On Tue, 9 Dec 2003, holger krekel wrote:

> Hi Richard,
>
> [Richard Emslie Tue, Dec 09, 2003 at 04:04:35PM +0000]
> > I've been reading through the source code and the docs, and getting some
> > jist of what is going on.  I guess what I was expecting to see something
> > more like the CPython code but in python (like why do we have different
> > object spaces, although I see the errors of my ways now :-) ) and was
> > failing to understand the big picture.
>
> understandable.  Reverse engeneering documentation from plain code
> is not always easy :-)

:-)

Thanks Holger for great responses... it has certainly cleared up a few
things. One thing that is really interesting in understanding PyPy thus
far, is that the puzzle has two sides; how does it work and why is it done
in such a way.  For instance we can count 10 different types of frame
object in the interpreter and stdobjspace.

What would be a really nice part of the architecture introduction
(although I imagine there are other, better ideas) - is to step through a
few simple code examples running in an initialised stdobjspace
"interactive.py" session, describing the various object
creation/interactions on the way (ExecutionContext, Code, Frame, objects)
and how method dispatching to the object spaces flows from Code/Frames.

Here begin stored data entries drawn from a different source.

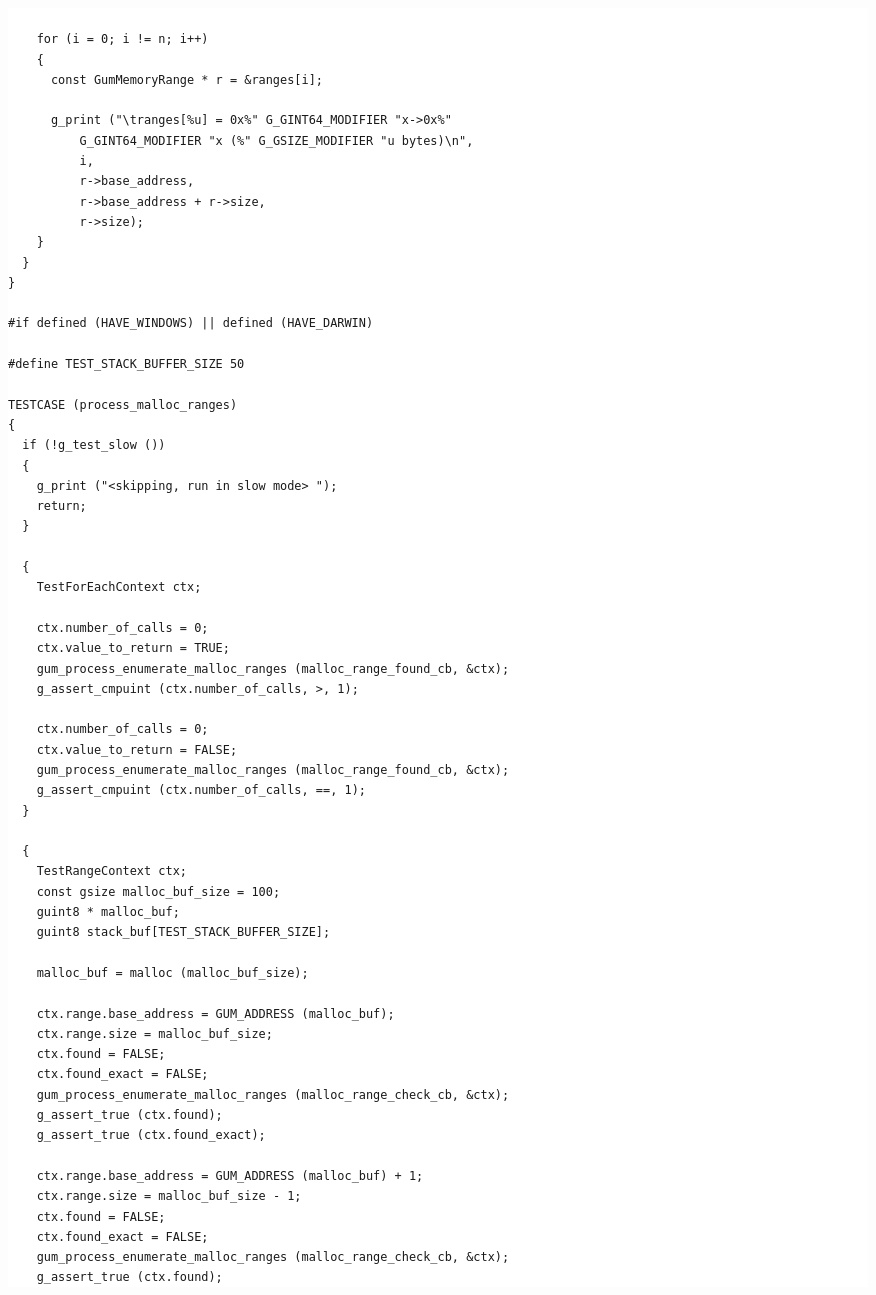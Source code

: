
 ```

    for (i = 0; i != n; i++)
    {
      const GumMemoryRange * r = &ranges[i];

      g_print ("\tranges[%u] = 0x%" G_GINT64_MODIFIER "x->0x%"
          G_GINT64_MODIFIER "x (%" G_GSIZE_MODIFIER "u bytes)\n",
          i,
          r->base_address,
          r->base_address + r->size,
          r->size);
    }
  }
}

#if defined (HAVE_WINDOWS) || defined (HAVE_DARWIN)

#define TEST_STACK_BUFFER_SIZE 50

TESTCASE (process_malloc_ranges)
{
  if (!g_test_slow ())
  {
    g_print ("<skipping, run in slow mode> ");
    return;
  }

  {
    TestForEachContext ctx;

    ctx.number_of_calls = 0;
    ctx.value_to_return = TRUE;
    gum_process_enumerate_malloc_ranges (malloc_range_found_cb, &ctx);
    g_assert_cmpuint (ctx.number_of_calls, >, 1);

    ctx.number_of_calls = 0;
    ctx.value_to_return = FALSE;
    gum_process_enumerate_malloc_ranges (malloc_range_found_cb, &ctx);
    g_assert_cmpuint (ctx.number_of_calls, ==, 1);
  }

  {
    TestRangeContext ctx;
    const gsize malloc_buf_size = 100;
    guint8 * malloc_buf;
    guint8 stack_buf[TEST_STACK_BUFFER_SIZE];

    malloc_buf = malloc (malloc_buf_size);

    ctx.range.base_address = GUM_ADDRESS (malloc_buf);
    ctx.range.size = malloc_buf_size;
    ctx.found = FALSE;
    ctx.found_exact = FALSE;
    gum_process_enumerate_malloc_ranges (malloc_range_check_cb, &ctx);
    g_assert_true (ctx.found);
    g_assert_true (ctx.found_exact);

    ctx.range.base_address = GUM_ADDRESS (malloc_buf) + 1;
    ctx.range.size = malloc_buf_size - 1;
    ctx.found = FALSE;
    ctx.found_exact = FALSE;
    gum_process_enumerate_malloc_ranges (malloc_range_check_cb, &ctx);
    g_assert_true (ctx.found);
```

And then some idea of how the current bootstrapping is working for
stdobjspace (see * below).

It might serve as a nice basis for documenting too (yup I'm volunteering
:-))

>
> > So reading between the lines, does this sound anything quite like what we
> > are trying to achieve...
> >
> > The abstraction of the object spaces are so we can perform abstract
> > interpretation with one set, a working interpreter with another, a minimal
> > interpreter with another, and goodness knows what else ;-)
>
> right.
>
> > So to create our initial interpreter, we take the interpreter code, multi-method
> > dispatcher and the standard object space and we can abstractly interpret
> > with the interpreter/flow object space/annotation.
>
> yes, more precisely the interpreter/flowobjspace combination should be
> able to perform abstract interpretation on any RPython program. RPython
> is our acronym for "not quite as dynamic as python". But note, that
> we basically allow *full dynamism* including metaclasses and all the
> fancy stuff during *initialization* of the interpreter and its object
> spaces. Only when we actually interprete code objects from an
> app-level program we restrict the involved code to be RPythonic.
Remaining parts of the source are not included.